* **Brief**
Please give back word for word the lines of the material below between the line containing "幸温汤。甲辰，狩于骊山，时阴寒晦冥，围兵断绝。上乘高望见之，欲舍其罚，恐亏军" and the line containing "己丑，加司徒、赵国公长孙无忌太子太师，司空、梁国公房玄龄太子太傅；特进、宋国", inclusive.

* **Extracted information**
....................

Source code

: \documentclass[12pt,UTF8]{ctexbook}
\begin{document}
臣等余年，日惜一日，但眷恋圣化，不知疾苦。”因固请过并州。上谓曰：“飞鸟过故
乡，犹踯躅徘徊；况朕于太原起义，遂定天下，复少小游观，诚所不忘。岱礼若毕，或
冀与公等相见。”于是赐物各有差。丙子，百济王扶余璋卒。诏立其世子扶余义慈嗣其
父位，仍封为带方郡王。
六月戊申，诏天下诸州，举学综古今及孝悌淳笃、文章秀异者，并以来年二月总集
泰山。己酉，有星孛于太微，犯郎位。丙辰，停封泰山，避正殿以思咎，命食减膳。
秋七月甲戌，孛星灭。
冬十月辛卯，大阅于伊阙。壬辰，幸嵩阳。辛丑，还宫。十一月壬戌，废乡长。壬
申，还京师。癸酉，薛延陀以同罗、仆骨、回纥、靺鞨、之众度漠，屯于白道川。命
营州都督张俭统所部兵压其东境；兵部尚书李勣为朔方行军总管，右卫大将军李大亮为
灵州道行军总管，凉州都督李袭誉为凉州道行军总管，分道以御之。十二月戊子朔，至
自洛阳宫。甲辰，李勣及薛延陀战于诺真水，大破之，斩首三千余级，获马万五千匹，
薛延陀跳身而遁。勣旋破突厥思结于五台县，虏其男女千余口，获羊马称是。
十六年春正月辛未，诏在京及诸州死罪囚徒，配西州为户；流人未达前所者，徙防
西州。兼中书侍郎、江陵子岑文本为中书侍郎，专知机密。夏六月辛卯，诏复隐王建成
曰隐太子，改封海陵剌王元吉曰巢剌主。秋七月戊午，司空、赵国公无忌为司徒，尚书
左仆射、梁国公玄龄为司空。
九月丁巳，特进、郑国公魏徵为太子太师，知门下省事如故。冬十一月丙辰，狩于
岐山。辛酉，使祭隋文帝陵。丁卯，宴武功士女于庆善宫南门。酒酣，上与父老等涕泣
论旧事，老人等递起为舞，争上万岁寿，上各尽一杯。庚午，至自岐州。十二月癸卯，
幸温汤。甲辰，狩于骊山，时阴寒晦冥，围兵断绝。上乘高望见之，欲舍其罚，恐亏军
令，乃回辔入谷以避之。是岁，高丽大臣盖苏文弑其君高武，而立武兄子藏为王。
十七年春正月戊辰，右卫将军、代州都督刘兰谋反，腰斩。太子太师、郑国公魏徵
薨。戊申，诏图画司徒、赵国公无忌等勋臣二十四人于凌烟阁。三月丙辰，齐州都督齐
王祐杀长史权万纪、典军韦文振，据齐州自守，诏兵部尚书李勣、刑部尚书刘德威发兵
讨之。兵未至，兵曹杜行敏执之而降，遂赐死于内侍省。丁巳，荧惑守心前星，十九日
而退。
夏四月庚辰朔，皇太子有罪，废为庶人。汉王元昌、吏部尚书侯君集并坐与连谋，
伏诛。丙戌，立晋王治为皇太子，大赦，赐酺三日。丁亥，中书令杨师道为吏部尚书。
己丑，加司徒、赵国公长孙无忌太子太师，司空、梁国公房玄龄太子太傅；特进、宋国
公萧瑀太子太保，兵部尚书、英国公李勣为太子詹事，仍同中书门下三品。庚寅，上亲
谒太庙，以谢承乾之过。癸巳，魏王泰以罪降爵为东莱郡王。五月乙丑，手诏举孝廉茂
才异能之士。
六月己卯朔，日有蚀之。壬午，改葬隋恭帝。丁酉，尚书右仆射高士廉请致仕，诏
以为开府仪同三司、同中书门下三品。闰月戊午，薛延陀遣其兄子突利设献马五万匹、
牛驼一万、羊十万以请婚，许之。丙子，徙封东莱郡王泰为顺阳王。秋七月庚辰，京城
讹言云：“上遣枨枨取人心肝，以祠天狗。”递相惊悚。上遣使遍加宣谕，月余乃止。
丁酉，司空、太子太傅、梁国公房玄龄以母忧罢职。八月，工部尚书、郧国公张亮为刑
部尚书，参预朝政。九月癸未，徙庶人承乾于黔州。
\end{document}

....................

* **Solved problem**
幸温汤。甲辰，狩于骊山，时阴寒晦冥，围兵断绝。上乘高望见之，欲舍其罚，恐亏军
令，乃回辔入谷以避之。是岁，高丽大臣盖苏文弑其君高武，而立武兄子藏为王。
十七年春正月戊辰，右卫将军、代州都督刘兰谋反，腰斩。太子太师、郑国公魏徵
薨。戊申，诏图画司徒、赵国公无忌等勋臣二十四人于凌烟阁。三月丙辰，齐州都督齐
王祐杀长史权万纪、典军韦文振，据齐州自守，诏兵部尚书李勣、刑部尚书刘德威发兵
讨之。兵未至，兵曹杜行敏执之而降，遂赐死于内侍省。丁巳，荧惑守心前星，十九日
而退。
夏四月庚辰朔，皇太子有罪，废为庶人。汉王元昌、吏部尚书侯君集并坐与连谋，
伏诛。丙戌，立晋王治为皇太子，大赦，赐酺三日。丁亥，中书令杨师道为吏部尚书。
己丑，加司徒、赵国公长孙无忌太子太师，司空、梁国公房玄龄太子太傅；特进、宋国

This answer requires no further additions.